A etapa de pós-leitura é bastante trabalhada por Vanessa às segundas-feiras, quando um dos estudantes chega para contar sobre o livro que leu no final de semana com a família. “Nessa hora, além do resumo do livro, a criança também desenvolve sua opinião e constrói suas ideias, trabalhando a comunicação e a expressão”, destaca. Ela também propõe que os alunos inventem novos finais para a história, pensando no que aconteceu depois da última página. “Quem vai contar sobre o livro se sente como o professor. Geralmente, as crianças ficam nervosas, mas altamente empolgadas. E a maioria dos colegas dá apoio e presta atenção”, observa.

Formas de avaliação

É justamente durante a apresentação dos estudantes que Vanessa faz a avaliação. Por mais que a professora olhe para o caderno que a criança preencheu em casa com a família, o foco é avaliar, na sala de aula, se o estudante entendeu do que o livro trata. “A gente sabe que, querendo ou não, alguns pais acabam induzindo na hora da escrita”, comenta.
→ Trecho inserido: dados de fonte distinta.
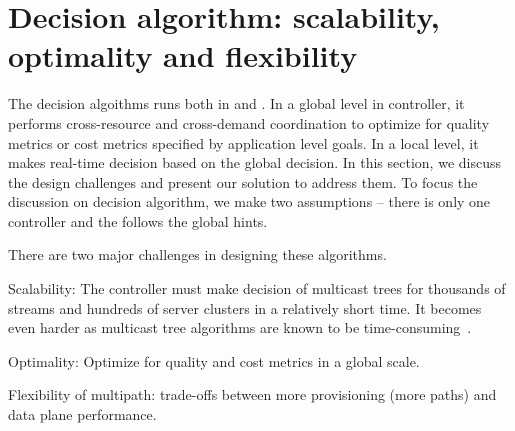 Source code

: \begin{comment}
\section{Fault tolerance}

We consider two types of failure models. 

\section{Controller consistency}

\begin{itemize}
	\item Inconsistency of multiple versions of same controller: formulate the problem, introduce the solution
	\item Inconsistency of different controllers: formulate the problem, introduce the solution
\end{itemize}
\end{comment}




\section{Decision algorithm: scalability, optimality and flexibility}

The decision algoithms runs both in \localControl and \globalControl. In a global level in controller, it performs cross-resource and cross-demand coordination to optimize for quality metrics or cost metrics specified by application level goals. In a local level, it makes real-time decision based on the global decision. In this section, we discuss the design challenges and present our solution to address them. To focus the discussion on decision algorithm, we make two assumptions -- there is only one controller and the \localControl follows the global hints. 

There are two major challenges in designing these algorithms.
\begin{packeditemize}
	\item Scalability: The controller must make decision of multicast trees for thousands of streams and hundreds of server clusters in a relatively short time. It becomes even harder as multicast tree algorithms are known to be time-consuming~\cite{?}.
	\item Optimality: Optimize for quality and cost metrics in a global scale.
	\item Flexibility of multipath: trade-offs between more provisioning (more paths) and data plane performance.
\end{packeditemize}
Juliana também faz a avaliação em sala de aula. Depois dos alunos lerem o texto proposto de segunda a quinta-feira com a família em casa, a leitura cronometrada de sexta-feira é feita com a professora. “Eu anoto o tempo que cada aluno gastou, como ele foi naquela leitura e comparo com o tempo registrado nos outros dias. Por eles gostarem muito da atividade, na sexta-feira eles chegam com muita facilidade e agilidade para ler o que foi proposto”, relata. “Tem crianças que falam: ‘Nossa, professora, eu comecei na segunda-feira com dificuldade, hoje eu já estou lendo fluentemente’. É bom vê-los desenvolvendo esse gosto pela leitura, já que isso enriquece o vocabulário deles e a capacidade argumentativa.”

Na hora de avaliar, Mazé orienta que os professores analisem se os estudantes:

  • conseguem decifrar as palavras;
  • estão apresentando fluência;
  • se autocorrigem quando pronunciam palavras incorretamente;
  • são capazes de recuperar informações anteriores e estabelecer relações entre as partes do texto;
  • conseguem deduzir informações que não estão explicitamente escritas;
  • são capazes de fazer avaliações e julgamentos a partir do que estão lendo, ou seja, têm uma leitura crítica.

“É fundamental que o estudante transite nesses dois lugares: em relação ao domínio do sistema de escrita e ortográfico, com a decifração, e na compreensão daquilo que lê, porque não adianta nada decifrar e não ter uma leitura compreensiva”, salienta Mazé. Além das leituras em sala de aula, a especialista afirma que os professores podem apostar em formatos que as crianças se interessem e se envolvam, como pedir para elas gravarem vídeos ou áudios lendo.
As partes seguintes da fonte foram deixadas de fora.